• What you will do:
Without copying any pictures, restate exactly the lines from the start of the records through the line containing "Note that this".

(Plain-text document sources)
== == ==
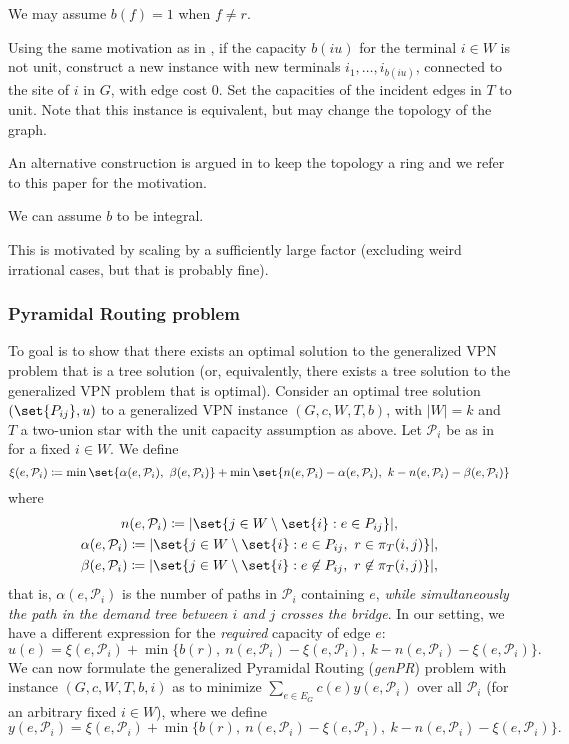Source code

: \begin{fact}
    We may assume $b(f) = 1$ when $f \neq r$.
\end{fact}
Using the same motivation as in \cite{grandoni2008short}, if the capacity $b(iu)$ for the terminal $i \in W$ is not unit, construct a new instance with new terminals $i_1, \dots, i_{b(iu)}$, connected to the site of $i$ in $G$, with edge cost $0$.
Set the capacities of the incident edges in $T$ to unit.
Note that this instance is equivalent, but may change the topology of the graph.

An alternative construction is argued in \cite{grandoni2008short} to keep the topology a ring and we refer to this paper for the motivation.

\begin{fact}
    We can assume $b$ to be integral.
\end{fact}
This is motivated by scaling by a sufficiently large factor (excluding weird irrational cases, but that is probably fine).

\subsubsection{Pyramidal Routing problem}
To goal is to show that there exists an optimal solution to the generalized VPN problem that is a tree solution (or, equivalently, there exists a tree solution to the generalized VPN problem that is optimal).
Consider an optimal tree solution $(\set{P_{ij}}, u)$ to a generalized VPN instance $(G, c, W, T, b)$, with $|W| = k$ and $T$ a two-union star with the unit capacity assumption as above.
Let $\mathcal P_i$ be as in \cite{grandoni2008short} for a fixed $i \in W$.
We define
\[
    \xi(e, \mathcal P_i) \coloneqq \min\set{\alpha(e, \mathcal P_i),\ \beta(e, \mathcal P_i)} + \min\set{n(e, \mathcal P_i) - \alpha(e, \mathcal P_i),\ k - n(e, \mathcal P_i) - \beta(e, \mathcal P_i)}
\]
where
\begin{gather*}
    n(e, \mathcal P_i) \coloneqq |\set{j \in W \setminus \set{i} : e \in P_{ij}}|,\\
    \alpha(e, \mathcal P_i) \coloneqq |\set{j \in W \setminus \set{i} : e \in P_{ij},\ r \in \pi_T(i, j)}|,\\
    \beta(e, \mathcal P_i) \coloneqq |\set{j \in W \setminus \set{i} : e \not\in P_{ij},\ r \not\in \pi_T(i, j)}|,
\end{gather*}
that is, $\alpha(e, \mathcal P_i)$ is the number of paths in $\mathcal P_i$ containing $e$, \emph{while simultaneously the path in the demand tree between $i$ and $j$ crosses the bridge}.
In our setting, we have a different expression for the \emph{required} capacity of edge $e$:
\[
    u(e) = \xi(e, \mathcal P_i) + \min\Big\{b(r),\ n(e, \mathcal P_i) - \xi(e, \mathcal P_i),\ k - n(e, \mathcal P_i) -  \xi(e, \mathcal P_i)\Big\}.
\]
We can now formulate the generalized Pyramidal Routing (\emph{genPR}) problem with instance $(G, c, W, T, b, i)$ as to minimize $\sum_{e \in E_G} c(e) y(e, \mathcal P_i)$ over all $\mathcal P_i$ (for an arbitrary fixed $i \in W$), where we define
\[
    y(e, \mathcal P_i) = \xi(e, \mathcal P_i) + \min\Big\{b(r),\ n(e, \mathcal P_i) - \xi(e, \mathcal P_i),\ k - n(e, \mathcal P_i) -  \xi(e, \mathcal P_i)\Big\}.
\]

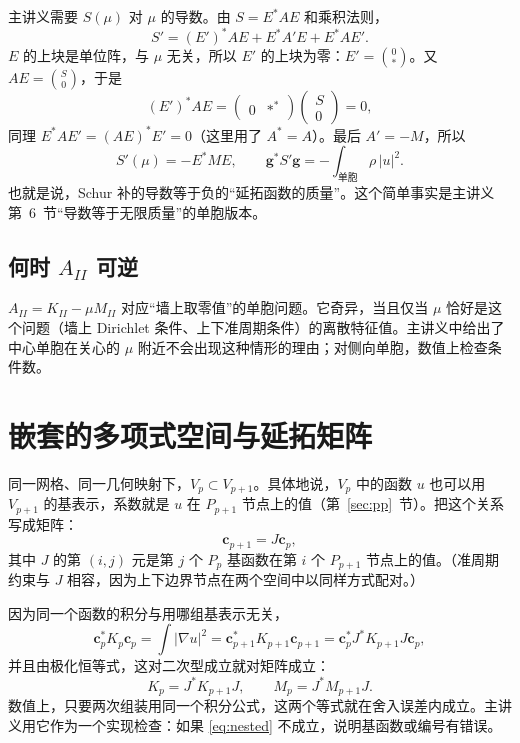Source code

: \documentclass[11pt,a4paper,fontset=fandol]{ctexart}
\begin{document}
主讲义需要 $S(\mu)$ 对 $\mu$ 的导数。由 $S=E^*AE$ 和乘积法则，
\[
S'=(E')^*AE+E^*A'E+E^*AE' .
\]
$E$ 的上块是单位阵，与 $\mu$ 无关，所以 $E'$ 的上块为零：$E'=\binom{0}{\ast}$。又 $AE=\binom{S}{0}$，于是
\[
(E')^*AE=\begin{pmatrix}0&\ast^*\end{pmatrix}\begin{pmatrix}S\\0\end{pmatrix}=0 ,
\]
同理 $E^*AE'=(AE)^*E'=0$（这里用了 $A^*=A$）。最后 $A'=-M$，所以
\begin{equation}
\label{eq:schur-deriv}
S'(\mu)=-E^*ME,\qquad \bm g^*S'\bm g=-\int_{\text{单胞}}\rho\,|u|^2 .
\end{equation}
也就是说，Schur 补的导数等于负的“延拓函数的质量”。这个简单事实是主讲义第~6~节“导数等于无限质量”的单胞版本。

\subsection{\texorpdfstring{何时 $A_{II}$ 可逆}{何时内部块可逆}}

$A_{II}=K_{II}-\mu M_{II}$ 对应“墙上取零值”的单胞问题。它奇异，当且仅当 $\mu$ 恰好是这个问题（墙上 Dirichlet 条件、上下准周期条件）的离散特征值。主讲义中给出了中心单胞在关心的 $\mu$ 附近不会出现这种情形的理由；对侧向单胞，数值上检查条件数。

\section{嵌套的多项式空间与延拓矩阵}
\label{sec:nested}

同一网格、同一几何映射下，$V_p\subset V_{p+1}$。具体地说，$V_p$ 中的函数 $u$ 也可以用 $V_{p+1}$ 的基表示，系数就是 $u$ 在 $P_{p+1}$ 节点上的值（第~\ref{sec:pp}~节）。把这个关系写成矩阵：
\[
\bm c_{p+1}=J\bm c_p ,
\]
其中 $J$ 的第 $(i,j)$ 元是第 $j$ 个 $P_p$ 基函数在第 $i$ 个 $P_{p+1}$ 节点上的值。（准周期约束与 $J$ 相容，因为上下边界节点在两个空间中以同样方式配对。）

因为同一个函数的积分与用哪组基表示无关，
\[
\bm c_p^*K_p\bm c_p=\int|\nabla u|^2=\bm c_{p+1}^*K_{p+1}\bm c_{p+1}=\bm c_p^*J^*K_{p+1}J\bm c_p ,
\]
并且由极化恒等式，这对二次型成立就对矩阵成立：
\begin{equation}
\label{eq:nested}
K_p=J^*K_{p+1}J,\qquad M_p=J^*M_{p+1}J .
\end{equation}
数值上，只要两次组装用同一个积分公式，这两个等式就在舍入误差内成立。主讲义用它作为一个实现检查：如果 \eqref{eq:nested} 不成立，说明基函数或编号有错误。
\end{document}
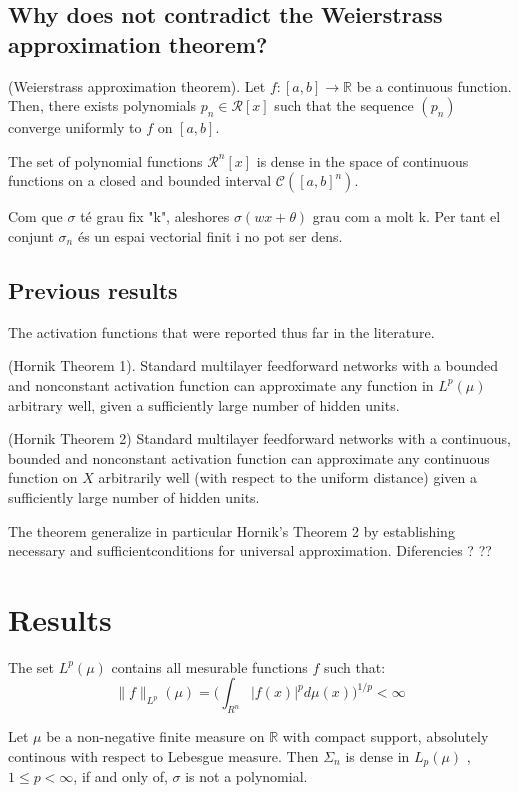 \documentclass[../main.tex]{subfiles}
\begin{document}
\subsection{Why does not contradict the Weierstrass approximation theorem? }


\begin{theorem}(Weierstrass  approximation theorem). 
	Let $f:[a,b]\rightarrow \mathbb{R} $ be a continuous function. Then, there exists polynomials $p_n\in \mathcal{R}[x]$ such that the sequence $(p_n)$ converge uniformly to $f$ on $[a,b]$. 
\end{theorem} 

\begin{corolari}
	The set of polynomial functions $\mathcal{R}^n[x]$ is dense in the space of continuous functions on a closed and bounded interval $\mathcal{C}([a,b]^n)$. 
\end{corolari}

\noindent Com que $\sigma$ té grau fix "k", aleshores $\sigma (wx+\theta) $ grau com a molt k. Per tant el conjunt $\sigma_n$ és un espai vectorial finit i no pot ser dens. 

\subsection{Previous results}
 The activation functions that were reported thus far in the literature. 
\begin{theorem} (Hornik Theorem 1). Standard multilayer feedforward networks with a bounded and nonconstant activation function can approximate any function in $L^p(\mu)$ arbitrary well, given a sufficiently large number of hidden units. 
\end{theorem}

\begin{theorem} (Hornik Theorem 2)  Standard multilayer feedforward networks with a continuous, bounded and nonconstant activation function can approximate any continuous function on $X$ arbitrarily well (with respect to the uniform distance) given a sufficiently large number of hidden units. 
\end{theorem}
The theorem generalize in particular Hornik's Theorem 2 by establishing necessary and sufficientconditions for universal approximation.
Diferencies ? ?? 
\section{Results}


\begin{definition} The set $L^{p}(\mu)$ contains all mesurable functions $f$ such that: 
	$$ \|f\|_{L^p}(\mu) = \Big( \int_{R^n} |f(x)|^p d\mu(x)\Big)^{1/p} < \infty $$

\end{definition}

\begin{propo}
Let $\mu $ be a non-negative finite measure on $\mathbb{R}$ with compact support, absolutely continous with respect to Lebesgue measure. Then $\Sigma_n$ is dense in $L_p(\mu)$ , $1\leq p < \infty$, if and only of, $\sigma$ is not a polynomial.
\end{propo}
\end{document}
== == ==
• Answer section:
Source code

: \begin{fact}
    We may assume $b(f) = 1$ when $f \neq r$.
\end{fact}
Using the same motivation as in \cite{grandoni2008short}, if the capacity $b(iu)$ for the terminal $i \in W$ is not unit, construct a new instance with new terminals $i_1, \dots, i_{b(iu)}$, connected to the site of $i$ in $G$, with edge cost $0$.
Set the capacities of the incident edges in $T$ to unit.
Note that this instance is equivalent, but may change the topology of the graph.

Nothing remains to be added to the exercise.